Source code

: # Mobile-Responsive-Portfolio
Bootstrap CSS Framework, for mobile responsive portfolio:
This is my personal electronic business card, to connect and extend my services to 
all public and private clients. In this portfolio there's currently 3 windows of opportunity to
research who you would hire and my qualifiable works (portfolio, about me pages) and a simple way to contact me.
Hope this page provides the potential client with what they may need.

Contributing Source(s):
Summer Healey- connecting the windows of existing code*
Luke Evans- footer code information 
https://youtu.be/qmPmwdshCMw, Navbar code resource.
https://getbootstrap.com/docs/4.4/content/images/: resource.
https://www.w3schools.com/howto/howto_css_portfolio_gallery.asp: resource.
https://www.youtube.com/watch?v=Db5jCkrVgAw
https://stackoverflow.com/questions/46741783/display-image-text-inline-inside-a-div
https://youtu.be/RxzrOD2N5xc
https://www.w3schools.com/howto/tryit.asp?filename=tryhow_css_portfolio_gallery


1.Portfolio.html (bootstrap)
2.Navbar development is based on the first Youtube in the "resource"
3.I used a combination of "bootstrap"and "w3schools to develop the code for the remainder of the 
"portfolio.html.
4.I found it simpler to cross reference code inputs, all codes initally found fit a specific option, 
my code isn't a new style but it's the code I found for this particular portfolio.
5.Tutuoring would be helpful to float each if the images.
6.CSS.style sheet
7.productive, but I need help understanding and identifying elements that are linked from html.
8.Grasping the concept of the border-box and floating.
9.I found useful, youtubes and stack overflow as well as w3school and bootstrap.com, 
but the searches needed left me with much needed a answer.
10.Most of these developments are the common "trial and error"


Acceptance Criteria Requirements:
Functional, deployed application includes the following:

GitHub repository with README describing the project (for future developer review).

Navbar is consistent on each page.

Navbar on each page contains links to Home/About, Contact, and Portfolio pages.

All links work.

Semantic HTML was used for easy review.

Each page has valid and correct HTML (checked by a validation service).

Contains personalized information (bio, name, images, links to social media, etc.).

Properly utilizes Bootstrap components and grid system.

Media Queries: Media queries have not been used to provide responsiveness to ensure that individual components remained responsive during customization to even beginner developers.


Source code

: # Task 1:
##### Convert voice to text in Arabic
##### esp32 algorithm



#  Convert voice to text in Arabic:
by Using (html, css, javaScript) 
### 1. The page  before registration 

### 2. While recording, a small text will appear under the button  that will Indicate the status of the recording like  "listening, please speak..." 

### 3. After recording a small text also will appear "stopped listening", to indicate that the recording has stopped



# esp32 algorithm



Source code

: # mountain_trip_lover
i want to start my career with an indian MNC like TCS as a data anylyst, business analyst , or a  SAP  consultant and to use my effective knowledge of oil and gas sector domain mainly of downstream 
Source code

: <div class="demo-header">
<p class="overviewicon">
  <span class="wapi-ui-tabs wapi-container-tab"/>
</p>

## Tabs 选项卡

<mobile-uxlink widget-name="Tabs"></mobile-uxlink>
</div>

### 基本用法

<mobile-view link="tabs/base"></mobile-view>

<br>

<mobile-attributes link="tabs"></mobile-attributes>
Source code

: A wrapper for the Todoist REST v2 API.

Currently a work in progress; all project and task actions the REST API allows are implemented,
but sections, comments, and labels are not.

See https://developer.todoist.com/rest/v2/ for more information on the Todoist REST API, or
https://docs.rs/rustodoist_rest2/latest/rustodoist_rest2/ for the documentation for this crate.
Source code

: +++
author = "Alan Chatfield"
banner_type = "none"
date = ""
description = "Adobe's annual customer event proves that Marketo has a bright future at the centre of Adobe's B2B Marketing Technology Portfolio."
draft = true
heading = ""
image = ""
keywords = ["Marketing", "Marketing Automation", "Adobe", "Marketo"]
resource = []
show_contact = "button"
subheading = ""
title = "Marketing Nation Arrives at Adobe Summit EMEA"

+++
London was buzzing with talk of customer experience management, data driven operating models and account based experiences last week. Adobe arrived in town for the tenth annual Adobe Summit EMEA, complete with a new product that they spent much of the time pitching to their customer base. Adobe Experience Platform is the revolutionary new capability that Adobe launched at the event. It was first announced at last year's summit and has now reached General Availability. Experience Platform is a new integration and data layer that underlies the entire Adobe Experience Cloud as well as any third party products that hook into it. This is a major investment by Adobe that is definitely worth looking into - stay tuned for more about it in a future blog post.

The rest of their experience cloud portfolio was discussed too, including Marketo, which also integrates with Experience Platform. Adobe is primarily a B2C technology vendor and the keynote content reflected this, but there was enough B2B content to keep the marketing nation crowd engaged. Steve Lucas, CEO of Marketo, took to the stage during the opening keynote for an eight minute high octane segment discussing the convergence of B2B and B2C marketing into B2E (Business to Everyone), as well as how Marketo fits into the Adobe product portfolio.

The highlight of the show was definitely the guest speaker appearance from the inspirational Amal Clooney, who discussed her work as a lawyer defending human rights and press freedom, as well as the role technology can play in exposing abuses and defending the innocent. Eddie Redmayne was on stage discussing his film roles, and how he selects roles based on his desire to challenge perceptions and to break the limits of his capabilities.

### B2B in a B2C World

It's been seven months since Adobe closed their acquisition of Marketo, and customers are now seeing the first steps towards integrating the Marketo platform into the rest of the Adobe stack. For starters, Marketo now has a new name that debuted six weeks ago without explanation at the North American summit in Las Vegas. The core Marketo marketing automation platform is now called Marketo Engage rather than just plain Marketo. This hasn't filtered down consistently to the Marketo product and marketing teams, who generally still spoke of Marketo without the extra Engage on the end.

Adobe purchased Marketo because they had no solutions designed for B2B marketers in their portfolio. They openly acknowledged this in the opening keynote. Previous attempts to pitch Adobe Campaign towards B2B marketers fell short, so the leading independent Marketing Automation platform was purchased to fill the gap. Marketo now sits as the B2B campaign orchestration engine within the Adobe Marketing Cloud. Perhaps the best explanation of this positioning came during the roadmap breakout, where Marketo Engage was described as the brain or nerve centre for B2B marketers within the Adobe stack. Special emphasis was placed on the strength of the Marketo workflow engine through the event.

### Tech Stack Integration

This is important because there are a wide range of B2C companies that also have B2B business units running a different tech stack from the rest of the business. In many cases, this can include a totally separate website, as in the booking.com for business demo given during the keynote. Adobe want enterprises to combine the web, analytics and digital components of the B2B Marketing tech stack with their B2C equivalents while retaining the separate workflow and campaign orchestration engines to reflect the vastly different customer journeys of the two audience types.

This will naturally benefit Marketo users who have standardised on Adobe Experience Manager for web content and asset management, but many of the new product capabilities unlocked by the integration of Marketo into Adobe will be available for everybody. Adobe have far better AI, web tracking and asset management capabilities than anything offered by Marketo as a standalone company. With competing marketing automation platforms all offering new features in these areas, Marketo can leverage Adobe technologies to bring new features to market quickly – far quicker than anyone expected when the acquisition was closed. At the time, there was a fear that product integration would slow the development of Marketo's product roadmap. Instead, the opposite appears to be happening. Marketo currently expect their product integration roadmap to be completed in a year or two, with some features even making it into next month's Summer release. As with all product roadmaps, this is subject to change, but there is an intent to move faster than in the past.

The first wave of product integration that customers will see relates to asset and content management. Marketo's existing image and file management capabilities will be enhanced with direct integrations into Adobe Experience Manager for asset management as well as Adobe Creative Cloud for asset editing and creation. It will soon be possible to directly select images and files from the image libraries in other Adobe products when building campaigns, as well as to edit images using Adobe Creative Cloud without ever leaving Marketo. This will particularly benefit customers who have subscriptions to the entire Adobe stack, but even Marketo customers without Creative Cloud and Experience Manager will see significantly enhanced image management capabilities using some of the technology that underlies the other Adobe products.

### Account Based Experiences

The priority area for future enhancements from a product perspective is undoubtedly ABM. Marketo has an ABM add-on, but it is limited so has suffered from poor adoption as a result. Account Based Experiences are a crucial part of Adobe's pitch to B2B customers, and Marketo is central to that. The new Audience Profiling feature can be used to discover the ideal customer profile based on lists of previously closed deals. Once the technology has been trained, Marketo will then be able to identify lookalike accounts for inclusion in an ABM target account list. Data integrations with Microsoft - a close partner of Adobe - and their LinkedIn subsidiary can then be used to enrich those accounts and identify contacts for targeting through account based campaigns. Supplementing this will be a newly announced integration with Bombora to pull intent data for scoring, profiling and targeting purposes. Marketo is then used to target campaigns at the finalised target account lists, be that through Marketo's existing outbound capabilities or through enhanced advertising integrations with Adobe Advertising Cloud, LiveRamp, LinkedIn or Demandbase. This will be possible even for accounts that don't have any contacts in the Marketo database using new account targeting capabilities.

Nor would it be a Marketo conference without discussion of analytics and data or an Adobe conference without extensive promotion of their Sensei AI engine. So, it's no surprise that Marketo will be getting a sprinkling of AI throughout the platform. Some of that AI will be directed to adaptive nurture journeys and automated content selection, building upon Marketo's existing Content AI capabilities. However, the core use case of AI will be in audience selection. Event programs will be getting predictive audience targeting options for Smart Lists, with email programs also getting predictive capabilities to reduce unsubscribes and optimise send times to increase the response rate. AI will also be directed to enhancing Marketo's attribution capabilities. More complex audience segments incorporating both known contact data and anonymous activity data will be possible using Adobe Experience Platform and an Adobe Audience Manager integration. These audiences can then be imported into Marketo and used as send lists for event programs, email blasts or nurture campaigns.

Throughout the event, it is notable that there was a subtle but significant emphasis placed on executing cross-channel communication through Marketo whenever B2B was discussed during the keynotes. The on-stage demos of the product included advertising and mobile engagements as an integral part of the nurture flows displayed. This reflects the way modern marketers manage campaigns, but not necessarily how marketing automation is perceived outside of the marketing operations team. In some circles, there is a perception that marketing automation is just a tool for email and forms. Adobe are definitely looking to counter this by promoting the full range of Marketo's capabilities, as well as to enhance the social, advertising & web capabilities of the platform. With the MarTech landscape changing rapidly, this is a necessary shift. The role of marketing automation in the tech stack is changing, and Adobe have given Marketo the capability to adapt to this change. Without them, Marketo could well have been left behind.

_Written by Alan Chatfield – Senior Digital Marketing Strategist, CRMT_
━━━━
* [TASK DIRECTIONS]
Going through the data, count each line where the word "https" appears, and state only the total.

* [SOLVED PROBLEM]
9